Biomedical Optics Express
|October 4, 2023
Summary
A new low-cost hyperspectral imaging system accurately assesses radiodermatitis, a common side effect of radiotherapy. This system uses algorithms and Monte Carlo simulations to provide objective grading for improved patient management.
Area of Science:
- Medical Imaging
- Biophotonics
- Computational Biology
Background:
- Radiotherapy (RT) is a cornerstone of cancer treatment.
- Radiodermatitis, a severe skin reaction affecting 95% of patients, necessitates accurate grading for timely management.
- Current radiodermatitis assessment tools lack objectivity and reliability.
Purpose of the Study:
- To develop and validate a low-cost algorithms-based hyperspectral imaging (aHSI) system for radiodermatitis assessment.
- To enable objective and reliable grading of radiodermatitis.
- To explore the potential of aHSI in quantifying physiological parameters related to skin changes.
Main Methods:
- Development of a low-cost multispectral imaging (MSI) system using LEDs and a CMOS camera.
- Acquisition of multi-spectra and derivation of algorithms-based hyper-spectra (1 nm resolution) via Monte Carlo (MC) simulations.
- Measurement of artificially induced erythema in volunteers and derivation of skin physiological parameters (BVF, oxygen saturation) using MC simulations.
- Classification of radiodermatitis using a 1D-convolution neural network (CNN) on derived hyper-spectra.
Main Results:
- The aHSI system achieved a spectral resolution of 1 nm.
- MC simulations successfully derived blood volume fraction (BVF) and oxygen saturation, showing significant increases with erythema (P < 0.001).
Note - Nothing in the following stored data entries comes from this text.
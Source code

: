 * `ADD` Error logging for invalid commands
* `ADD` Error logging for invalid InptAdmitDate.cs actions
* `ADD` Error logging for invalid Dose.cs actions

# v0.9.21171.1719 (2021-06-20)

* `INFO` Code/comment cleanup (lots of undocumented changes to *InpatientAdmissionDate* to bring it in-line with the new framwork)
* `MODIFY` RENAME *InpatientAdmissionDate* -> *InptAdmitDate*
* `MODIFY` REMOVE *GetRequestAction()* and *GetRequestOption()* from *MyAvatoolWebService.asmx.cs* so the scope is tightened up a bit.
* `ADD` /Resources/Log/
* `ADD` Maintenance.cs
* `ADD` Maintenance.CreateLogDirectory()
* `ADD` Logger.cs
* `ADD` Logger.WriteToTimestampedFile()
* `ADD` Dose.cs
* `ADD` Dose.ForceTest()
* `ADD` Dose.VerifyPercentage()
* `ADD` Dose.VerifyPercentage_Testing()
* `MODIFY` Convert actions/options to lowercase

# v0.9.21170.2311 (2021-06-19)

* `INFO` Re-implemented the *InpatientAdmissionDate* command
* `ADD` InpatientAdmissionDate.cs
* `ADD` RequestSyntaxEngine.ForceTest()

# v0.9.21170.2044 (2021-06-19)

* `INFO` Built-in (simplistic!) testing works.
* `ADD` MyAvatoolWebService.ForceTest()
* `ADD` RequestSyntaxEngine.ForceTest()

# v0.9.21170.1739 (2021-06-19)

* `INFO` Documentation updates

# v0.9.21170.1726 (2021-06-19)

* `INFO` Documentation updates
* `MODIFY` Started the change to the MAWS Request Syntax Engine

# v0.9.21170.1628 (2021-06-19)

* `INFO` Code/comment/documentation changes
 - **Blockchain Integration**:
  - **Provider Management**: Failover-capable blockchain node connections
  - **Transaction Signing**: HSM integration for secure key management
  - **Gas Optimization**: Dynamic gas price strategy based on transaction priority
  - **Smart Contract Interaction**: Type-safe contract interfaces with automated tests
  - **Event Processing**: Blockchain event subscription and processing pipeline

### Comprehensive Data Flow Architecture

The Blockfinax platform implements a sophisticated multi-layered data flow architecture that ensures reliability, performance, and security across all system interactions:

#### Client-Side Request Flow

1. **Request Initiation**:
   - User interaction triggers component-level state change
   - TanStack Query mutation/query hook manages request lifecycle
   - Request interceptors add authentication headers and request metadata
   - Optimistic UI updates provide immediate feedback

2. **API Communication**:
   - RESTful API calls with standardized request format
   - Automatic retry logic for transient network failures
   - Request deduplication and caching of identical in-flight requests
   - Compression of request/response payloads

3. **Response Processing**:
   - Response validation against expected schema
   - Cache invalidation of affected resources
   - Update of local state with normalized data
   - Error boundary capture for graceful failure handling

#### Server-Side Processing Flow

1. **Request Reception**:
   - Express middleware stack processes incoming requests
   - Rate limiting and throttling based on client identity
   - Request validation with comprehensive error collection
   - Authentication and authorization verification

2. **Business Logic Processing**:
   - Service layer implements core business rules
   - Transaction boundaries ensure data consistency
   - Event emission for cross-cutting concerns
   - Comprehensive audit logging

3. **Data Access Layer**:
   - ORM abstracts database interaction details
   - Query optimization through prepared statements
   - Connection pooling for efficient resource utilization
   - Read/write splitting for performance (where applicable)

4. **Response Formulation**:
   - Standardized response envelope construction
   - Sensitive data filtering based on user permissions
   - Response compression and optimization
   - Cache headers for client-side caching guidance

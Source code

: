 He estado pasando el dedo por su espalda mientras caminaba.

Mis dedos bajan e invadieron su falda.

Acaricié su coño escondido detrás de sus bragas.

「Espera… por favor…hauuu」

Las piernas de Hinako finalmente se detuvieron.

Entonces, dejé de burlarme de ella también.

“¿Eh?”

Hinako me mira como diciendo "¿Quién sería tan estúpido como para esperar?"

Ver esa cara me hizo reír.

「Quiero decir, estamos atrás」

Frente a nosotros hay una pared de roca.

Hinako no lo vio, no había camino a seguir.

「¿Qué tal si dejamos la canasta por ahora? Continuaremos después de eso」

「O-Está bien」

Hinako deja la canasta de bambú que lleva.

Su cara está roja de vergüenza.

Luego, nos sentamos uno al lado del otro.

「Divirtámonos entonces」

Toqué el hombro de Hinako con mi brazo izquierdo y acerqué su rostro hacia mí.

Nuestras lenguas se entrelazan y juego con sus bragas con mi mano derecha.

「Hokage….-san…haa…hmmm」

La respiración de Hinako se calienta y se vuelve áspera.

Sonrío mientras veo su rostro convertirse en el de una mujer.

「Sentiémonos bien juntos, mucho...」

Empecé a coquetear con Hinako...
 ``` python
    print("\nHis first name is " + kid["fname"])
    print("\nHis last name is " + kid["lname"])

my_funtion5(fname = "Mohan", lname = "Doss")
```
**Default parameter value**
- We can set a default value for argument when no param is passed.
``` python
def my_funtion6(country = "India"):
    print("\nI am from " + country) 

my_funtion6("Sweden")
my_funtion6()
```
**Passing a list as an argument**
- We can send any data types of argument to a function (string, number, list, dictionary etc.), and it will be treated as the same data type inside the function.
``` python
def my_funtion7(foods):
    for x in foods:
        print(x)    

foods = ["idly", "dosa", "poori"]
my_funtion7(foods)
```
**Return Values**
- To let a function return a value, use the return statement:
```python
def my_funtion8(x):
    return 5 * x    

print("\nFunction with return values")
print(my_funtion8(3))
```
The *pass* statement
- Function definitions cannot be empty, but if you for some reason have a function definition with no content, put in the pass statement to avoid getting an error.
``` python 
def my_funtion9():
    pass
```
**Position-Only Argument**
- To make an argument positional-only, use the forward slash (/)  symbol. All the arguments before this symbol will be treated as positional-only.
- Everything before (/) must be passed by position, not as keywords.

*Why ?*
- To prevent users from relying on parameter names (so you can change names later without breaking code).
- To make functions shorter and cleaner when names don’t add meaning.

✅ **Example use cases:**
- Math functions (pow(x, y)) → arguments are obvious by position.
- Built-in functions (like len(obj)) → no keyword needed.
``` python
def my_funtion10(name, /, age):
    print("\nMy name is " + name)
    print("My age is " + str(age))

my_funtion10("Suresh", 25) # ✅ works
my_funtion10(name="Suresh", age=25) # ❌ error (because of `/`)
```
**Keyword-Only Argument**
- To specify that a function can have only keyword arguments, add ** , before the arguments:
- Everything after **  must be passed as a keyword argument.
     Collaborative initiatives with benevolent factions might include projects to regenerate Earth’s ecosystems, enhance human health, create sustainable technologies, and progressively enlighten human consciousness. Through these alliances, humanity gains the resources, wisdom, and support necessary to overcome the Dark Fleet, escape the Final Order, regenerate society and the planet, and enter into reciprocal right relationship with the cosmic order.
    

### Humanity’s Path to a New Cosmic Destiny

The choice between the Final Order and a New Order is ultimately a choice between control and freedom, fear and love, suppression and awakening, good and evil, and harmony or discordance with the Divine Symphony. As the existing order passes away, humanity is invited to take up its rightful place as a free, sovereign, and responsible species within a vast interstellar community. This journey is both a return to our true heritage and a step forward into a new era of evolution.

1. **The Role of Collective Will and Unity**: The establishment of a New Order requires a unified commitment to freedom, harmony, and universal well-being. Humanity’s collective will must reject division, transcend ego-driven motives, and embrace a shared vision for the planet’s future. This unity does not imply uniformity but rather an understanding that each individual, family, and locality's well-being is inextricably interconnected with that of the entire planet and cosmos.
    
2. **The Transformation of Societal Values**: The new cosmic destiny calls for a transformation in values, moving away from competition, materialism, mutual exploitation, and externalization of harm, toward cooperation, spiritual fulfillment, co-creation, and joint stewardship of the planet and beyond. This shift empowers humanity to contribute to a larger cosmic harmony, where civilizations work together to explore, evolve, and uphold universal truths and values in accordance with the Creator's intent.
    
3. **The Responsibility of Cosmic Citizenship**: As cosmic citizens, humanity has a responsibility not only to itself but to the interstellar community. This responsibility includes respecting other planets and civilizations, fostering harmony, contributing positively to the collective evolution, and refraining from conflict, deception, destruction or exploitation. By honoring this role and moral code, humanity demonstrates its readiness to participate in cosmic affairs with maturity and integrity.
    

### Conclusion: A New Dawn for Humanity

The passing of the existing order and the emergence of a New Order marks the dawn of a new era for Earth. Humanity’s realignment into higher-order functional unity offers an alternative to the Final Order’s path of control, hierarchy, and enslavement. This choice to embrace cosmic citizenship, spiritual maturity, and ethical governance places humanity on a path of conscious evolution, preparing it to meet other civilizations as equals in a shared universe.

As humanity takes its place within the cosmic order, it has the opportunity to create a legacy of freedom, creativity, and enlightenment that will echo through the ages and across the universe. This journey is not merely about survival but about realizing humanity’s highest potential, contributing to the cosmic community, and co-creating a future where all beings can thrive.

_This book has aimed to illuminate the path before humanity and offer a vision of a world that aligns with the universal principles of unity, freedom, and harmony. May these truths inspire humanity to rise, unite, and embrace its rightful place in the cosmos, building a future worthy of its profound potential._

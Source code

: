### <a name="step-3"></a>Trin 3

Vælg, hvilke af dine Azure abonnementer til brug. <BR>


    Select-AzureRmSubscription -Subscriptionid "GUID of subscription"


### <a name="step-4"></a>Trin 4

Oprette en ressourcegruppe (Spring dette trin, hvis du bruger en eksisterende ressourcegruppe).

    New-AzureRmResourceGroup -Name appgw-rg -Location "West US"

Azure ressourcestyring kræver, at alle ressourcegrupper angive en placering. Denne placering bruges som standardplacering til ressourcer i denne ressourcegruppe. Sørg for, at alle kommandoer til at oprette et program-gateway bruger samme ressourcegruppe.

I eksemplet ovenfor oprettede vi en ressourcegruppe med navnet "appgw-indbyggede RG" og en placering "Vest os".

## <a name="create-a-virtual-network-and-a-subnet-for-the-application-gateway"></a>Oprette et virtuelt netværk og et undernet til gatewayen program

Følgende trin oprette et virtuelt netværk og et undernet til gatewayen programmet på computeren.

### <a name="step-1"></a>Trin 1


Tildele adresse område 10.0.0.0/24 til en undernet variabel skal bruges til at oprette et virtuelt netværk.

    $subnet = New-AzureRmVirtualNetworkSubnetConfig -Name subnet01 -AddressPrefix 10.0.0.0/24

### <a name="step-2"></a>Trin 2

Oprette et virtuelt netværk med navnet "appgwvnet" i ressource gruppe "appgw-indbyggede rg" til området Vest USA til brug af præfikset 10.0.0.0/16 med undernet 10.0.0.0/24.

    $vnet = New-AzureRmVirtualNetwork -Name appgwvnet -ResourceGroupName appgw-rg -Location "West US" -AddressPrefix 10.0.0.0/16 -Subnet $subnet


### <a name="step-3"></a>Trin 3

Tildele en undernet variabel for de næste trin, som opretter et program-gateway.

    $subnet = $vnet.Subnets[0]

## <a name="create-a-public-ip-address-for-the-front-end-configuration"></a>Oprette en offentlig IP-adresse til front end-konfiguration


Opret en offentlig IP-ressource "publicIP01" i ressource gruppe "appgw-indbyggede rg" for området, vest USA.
- The 1D-CNN model achieved an overall classification accuracy of 93.1% for radiodermatitis grading.
Conclusions:
- The developed low-cost aHSI system demonstrates high accuracy in assessing radiodermatitis.
- The system shows significant potential for objective and reliable radiodermatitis grading, aiding clinical management.
- This technology offers a cost-effective solution for improving cancer patient care by monitoring RT side effects.